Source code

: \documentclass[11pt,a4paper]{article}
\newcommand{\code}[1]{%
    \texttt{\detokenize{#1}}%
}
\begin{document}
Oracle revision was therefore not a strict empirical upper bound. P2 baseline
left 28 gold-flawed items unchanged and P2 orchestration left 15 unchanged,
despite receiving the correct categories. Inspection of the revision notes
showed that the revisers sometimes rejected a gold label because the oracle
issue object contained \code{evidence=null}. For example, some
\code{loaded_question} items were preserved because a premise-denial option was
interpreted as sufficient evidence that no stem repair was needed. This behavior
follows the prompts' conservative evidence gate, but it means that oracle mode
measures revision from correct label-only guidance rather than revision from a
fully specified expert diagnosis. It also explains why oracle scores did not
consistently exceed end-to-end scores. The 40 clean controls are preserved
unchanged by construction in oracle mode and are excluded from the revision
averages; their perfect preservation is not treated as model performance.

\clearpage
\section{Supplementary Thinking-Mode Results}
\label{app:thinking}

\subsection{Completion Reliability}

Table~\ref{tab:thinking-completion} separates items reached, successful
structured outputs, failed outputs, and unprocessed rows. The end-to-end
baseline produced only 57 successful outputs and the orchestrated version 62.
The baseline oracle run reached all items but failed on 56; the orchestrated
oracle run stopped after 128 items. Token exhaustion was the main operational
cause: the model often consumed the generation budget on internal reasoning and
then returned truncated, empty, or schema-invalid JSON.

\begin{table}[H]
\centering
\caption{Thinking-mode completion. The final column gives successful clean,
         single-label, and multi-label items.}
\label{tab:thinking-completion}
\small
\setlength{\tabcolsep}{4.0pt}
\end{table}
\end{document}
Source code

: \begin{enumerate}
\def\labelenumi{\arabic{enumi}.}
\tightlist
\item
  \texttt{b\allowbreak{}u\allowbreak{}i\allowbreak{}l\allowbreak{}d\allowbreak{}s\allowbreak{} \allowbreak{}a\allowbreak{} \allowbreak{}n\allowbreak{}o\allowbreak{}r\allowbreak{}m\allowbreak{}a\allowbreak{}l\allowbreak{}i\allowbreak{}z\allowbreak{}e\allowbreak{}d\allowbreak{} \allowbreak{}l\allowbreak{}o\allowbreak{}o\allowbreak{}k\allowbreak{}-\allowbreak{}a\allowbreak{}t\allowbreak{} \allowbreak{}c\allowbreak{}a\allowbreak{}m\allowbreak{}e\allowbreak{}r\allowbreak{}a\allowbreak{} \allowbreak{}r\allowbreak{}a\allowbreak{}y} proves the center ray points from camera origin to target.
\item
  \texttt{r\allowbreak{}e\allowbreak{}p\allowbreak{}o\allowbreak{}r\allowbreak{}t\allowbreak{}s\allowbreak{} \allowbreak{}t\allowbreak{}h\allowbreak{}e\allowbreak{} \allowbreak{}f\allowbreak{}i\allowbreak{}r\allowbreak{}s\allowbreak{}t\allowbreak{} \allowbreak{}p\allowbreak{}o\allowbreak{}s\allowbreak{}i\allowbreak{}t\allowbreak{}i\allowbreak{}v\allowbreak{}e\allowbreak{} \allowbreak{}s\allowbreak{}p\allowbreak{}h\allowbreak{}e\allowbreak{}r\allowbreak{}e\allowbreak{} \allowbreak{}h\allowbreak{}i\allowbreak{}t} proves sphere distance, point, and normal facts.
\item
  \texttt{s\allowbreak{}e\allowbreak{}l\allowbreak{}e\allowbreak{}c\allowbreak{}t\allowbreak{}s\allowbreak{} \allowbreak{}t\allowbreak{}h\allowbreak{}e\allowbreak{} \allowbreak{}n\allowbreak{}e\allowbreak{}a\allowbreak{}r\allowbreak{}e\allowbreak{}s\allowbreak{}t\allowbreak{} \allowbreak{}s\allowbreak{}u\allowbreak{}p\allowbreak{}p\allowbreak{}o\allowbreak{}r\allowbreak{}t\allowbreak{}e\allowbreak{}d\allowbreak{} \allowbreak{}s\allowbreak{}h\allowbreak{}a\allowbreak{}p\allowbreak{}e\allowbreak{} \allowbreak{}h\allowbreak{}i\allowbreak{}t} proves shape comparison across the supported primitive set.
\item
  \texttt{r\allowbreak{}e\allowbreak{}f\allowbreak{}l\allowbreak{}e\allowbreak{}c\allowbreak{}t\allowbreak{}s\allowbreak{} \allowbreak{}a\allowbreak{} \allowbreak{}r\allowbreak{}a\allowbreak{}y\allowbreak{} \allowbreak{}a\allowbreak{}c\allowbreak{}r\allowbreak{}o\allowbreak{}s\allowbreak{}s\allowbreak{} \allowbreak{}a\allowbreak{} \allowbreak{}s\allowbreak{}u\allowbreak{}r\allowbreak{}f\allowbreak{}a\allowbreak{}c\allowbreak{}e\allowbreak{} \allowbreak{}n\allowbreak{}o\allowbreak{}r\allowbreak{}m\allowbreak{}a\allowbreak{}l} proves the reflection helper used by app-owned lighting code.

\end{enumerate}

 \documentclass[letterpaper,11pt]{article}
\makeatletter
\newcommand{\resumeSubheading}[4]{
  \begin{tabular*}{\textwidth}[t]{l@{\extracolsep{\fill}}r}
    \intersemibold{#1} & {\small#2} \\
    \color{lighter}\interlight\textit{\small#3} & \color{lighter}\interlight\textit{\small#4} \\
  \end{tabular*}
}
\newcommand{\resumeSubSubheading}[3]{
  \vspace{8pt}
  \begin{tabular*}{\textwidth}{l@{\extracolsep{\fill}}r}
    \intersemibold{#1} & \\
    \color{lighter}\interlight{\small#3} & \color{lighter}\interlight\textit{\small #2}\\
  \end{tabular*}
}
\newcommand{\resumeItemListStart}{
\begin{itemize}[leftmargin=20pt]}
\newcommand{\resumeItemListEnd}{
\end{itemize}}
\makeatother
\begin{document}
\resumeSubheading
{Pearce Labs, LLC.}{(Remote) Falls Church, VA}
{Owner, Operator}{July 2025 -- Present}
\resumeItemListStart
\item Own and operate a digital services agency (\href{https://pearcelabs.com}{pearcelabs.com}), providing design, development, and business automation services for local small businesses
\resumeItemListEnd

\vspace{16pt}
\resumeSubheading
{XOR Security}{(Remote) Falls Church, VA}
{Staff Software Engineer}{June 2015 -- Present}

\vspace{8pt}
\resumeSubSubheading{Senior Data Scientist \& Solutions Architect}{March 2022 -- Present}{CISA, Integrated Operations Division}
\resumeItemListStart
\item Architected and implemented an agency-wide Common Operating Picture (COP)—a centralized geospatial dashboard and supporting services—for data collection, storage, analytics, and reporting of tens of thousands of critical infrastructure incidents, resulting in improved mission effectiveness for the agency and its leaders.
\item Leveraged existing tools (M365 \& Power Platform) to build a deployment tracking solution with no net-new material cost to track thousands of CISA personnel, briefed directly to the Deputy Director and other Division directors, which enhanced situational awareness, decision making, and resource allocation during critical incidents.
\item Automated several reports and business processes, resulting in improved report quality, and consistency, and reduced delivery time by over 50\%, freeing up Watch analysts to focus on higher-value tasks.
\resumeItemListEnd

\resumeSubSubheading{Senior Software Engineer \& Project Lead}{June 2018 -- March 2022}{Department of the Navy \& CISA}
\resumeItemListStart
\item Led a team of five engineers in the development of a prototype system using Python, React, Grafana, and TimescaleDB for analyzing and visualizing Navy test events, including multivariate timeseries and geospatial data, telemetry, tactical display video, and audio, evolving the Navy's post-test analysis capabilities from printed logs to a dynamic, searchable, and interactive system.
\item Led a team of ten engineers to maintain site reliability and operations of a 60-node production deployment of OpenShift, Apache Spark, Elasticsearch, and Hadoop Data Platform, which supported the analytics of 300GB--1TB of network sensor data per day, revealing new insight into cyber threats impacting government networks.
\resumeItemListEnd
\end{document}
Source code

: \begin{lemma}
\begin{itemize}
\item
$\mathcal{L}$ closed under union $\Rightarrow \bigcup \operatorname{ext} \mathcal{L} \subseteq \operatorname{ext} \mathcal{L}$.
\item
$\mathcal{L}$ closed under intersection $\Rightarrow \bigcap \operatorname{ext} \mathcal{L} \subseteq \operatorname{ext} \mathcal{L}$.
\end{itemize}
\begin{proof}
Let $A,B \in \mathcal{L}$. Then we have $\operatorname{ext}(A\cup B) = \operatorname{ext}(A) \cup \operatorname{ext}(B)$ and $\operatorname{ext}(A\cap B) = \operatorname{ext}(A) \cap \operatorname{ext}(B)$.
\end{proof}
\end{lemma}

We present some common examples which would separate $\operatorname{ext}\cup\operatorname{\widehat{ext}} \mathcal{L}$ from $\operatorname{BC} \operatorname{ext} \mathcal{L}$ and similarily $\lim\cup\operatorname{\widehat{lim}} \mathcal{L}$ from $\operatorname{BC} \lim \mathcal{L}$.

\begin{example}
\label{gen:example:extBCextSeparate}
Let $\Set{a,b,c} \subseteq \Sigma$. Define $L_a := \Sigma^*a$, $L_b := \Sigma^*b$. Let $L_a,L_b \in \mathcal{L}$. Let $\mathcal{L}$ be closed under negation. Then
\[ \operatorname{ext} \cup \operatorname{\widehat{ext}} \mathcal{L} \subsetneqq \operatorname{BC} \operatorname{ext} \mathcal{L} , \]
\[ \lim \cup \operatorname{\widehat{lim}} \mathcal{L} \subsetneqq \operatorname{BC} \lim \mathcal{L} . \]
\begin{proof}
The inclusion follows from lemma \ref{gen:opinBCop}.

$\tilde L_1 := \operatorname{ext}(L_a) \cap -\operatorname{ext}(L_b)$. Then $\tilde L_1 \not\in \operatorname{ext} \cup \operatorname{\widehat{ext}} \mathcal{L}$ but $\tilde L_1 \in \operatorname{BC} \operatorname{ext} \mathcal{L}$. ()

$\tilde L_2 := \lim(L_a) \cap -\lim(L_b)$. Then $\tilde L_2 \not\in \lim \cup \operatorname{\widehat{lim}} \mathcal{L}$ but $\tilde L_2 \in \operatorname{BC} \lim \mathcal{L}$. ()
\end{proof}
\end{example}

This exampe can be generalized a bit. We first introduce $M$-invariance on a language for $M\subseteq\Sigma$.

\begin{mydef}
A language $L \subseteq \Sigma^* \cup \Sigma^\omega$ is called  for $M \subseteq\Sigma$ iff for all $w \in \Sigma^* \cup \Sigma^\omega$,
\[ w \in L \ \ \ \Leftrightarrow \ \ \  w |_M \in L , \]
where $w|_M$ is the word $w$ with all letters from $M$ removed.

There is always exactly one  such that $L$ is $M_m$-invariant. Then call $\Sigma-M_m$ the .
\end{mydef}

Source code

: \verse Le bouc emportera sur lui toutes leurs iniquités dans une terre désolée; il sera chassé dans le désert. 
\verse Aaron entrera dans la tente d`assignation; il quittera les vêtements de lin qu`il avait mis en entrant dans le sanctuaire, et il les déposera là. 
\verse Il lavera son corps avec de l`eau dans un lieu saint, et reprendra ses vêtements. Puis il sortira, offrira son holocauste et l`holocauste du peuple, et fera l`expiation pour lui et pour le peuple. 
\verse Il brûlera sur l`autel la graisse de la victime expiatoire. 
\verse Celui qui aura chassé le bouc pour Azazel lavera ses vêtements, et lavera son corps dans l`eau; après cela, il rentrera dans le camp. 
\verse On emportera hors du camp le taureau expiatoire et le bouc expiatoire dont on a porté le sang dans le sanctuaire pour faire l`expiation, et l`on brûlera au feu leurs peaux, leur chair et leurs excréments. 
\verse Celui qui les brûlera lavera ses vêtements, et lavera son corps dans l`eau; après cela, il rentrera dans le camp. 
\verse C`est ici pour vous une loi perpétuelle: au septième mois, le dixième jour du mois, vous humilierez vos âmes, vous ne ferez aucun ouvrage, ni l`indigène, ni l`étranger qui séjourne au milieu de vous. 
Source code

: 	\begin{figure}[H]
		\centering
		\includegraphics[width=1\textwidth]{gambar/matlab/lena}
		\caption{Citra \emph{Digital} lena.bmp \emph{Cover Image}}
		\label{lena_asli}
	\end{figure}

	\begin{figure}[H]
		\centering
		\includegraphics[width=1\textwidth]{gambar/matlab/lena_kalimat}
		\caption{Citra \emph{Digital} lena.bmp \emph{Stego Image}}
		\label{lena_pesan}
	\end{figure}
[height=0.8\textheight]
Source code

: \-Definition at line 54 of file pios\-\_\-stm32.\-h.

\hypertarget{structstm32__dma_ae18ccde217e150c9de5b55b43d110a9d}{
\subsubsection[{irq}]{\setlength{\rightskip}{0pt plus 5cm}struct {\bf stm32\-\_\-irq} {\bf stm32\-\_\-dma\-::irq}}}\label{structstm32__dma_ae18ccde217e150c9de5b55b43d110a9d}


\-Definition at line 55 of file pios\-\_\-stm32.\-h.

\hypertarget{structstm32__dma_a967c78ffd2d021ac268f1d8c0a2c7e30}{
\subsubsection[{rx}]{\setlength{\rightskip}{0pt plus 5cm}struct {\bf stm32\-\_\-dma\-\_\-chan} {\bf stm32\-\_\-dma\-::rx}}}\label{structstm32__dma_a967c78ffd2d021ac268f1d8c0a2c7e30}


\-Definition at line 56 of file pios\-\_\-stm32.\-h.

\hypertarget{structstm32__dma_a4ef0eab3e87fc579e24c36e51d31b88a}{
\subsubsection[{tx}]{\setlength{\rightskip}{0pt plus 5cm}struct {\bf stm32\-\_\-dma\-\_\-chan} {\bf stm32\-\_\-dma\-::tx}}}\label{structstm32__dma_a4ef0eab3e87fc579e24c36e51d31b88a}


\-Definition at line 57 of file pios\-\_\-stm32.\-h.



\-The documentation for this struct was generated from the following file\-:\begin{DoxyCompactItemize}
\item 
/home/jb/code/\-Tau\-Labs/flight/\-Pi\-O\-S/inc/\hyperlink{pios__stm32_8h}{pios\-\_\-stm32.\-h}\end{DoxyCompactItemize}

• [TASK OBJECTIVE]: Scan the material above for the word "correct". Copy each line where it occurs.

• [OUTPUT]:
despite receiving the correct categories. Inspection of the revision notes
measures revision from correct label-only guidance rather than revision from a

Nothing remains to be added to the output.